Copy, exactly and without additions, every line in the records below from the one holding "- [ ] Deploy automation/basic" through the one holding "- [ ] Application logs searchable", both ends included.

======== RECORDS TO PROCESS

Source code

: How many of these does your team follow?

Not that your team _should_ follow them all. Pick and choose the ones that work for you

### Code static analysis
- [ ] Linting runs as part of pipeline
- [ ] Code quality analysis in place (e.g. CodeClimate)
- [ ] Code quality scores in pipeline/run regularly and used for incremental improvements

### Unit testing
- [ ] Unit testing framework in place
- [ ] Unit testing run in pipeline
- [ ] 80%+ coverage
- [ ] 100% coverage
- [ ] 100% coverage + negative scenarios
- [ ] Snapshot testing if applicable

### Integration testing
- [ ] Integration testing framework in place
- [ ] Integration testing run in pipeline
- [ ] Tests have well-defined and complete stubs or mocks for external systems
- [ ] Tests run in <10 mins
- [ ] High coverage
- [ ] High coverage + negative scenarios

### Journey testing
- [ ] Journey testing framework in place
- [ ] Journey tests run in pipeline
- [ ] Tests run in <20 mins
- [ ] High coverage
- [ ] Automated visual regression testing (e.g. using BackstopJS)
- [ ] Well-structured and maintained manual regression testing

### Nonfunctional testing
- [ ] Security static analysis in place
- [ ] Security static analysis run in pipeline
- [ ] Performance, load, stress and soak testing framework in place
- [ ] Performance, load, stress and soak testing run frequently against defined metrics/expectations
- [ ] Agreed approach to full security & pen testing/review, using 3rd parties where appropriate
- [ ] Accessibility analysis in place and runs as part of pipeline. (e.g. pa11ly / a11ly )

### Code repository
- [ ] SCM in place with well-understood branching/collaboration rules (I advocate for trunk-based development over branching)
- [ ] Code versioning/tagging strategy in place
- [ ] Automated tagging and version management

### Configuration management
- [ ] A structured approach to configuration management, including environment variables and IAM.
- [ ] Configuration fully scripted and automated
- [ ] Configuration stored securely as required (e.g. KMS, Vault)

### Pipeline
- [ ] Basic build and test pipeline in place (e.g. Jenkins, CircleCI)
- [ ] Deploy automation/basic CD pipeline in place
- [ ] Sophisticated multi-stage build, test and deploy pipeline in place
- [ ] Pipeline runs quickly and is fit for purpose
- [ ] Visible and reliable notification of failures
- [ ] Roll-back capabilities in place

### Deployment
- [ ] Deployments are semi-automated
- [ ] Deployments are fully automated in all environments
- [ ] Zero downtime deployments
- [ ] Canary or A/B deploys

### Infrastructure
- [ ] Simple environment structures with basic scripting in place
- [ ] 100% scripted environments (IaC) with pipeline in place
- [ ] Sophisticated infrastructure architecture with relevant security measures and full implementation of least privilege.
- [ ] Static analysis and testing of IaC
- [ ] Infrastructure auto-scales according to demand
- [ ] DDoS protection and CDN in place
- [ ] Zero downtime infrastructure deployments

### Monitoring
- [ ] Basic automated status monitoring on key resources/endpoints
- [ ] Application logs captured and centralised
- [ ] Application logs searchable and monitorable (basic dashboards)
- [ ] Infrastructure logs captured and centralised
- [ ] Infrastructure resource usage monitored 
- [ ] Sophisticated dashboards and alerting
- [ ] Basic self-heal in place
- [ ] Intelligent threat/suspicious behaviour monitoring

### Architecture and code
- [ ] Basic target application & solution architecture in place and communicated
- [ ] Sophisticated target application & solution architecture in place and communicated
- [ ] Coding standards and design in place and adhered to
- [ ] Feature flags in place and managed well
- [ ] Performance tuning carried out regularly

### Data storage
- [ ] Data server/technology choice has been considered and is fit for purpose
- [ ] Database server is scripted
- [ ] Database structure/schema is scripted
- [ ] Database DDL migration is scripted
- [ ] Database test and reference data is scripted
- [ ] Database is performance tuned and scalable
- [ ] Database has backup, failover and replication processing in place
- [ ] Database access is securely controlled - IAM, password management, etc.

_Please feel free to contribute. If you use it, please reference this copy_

================

> PROBLEM SOLUTION:
- [ ] Deploy automation/basic CD pipeline in place
- [ ] Sophisticated multi-stage build, test and deploy pipeline in place
- [ ] Pipeline runs quickly and is fit for purpose
- [ ] Visible and reliable notification of failures
- [ ] Roll-back capabilities in place

### Deployment
- [ ] Deployments are semi-automated
- [ ] Deployments are fully automated in all environments
- [ ] Zero downtime deployments
- [ ] Canary or A/B deploys

### Infrastructure
- [ ] Simple environment structures with basic scripting in place
- [ ] 100% scripted environments (IaC) with pipeline in place
- [ ] Sophisticated infrastructure architecture with relevant security measures and full implementation of least privilege.
- [ ] Static analysis and testing of IaC
- [ ] Infrastructure auto-scales according to demand
- [ ] DDoS protection and CDN in place
- [ ] Zero downtime infrastructure deployments

### Monitoring
- [ ] Basic automated status monitoring on key resources/endpoints
- [ ] Application logs captured and centralised
- [ ] Application logs searchable and monitorable (basic dashboards)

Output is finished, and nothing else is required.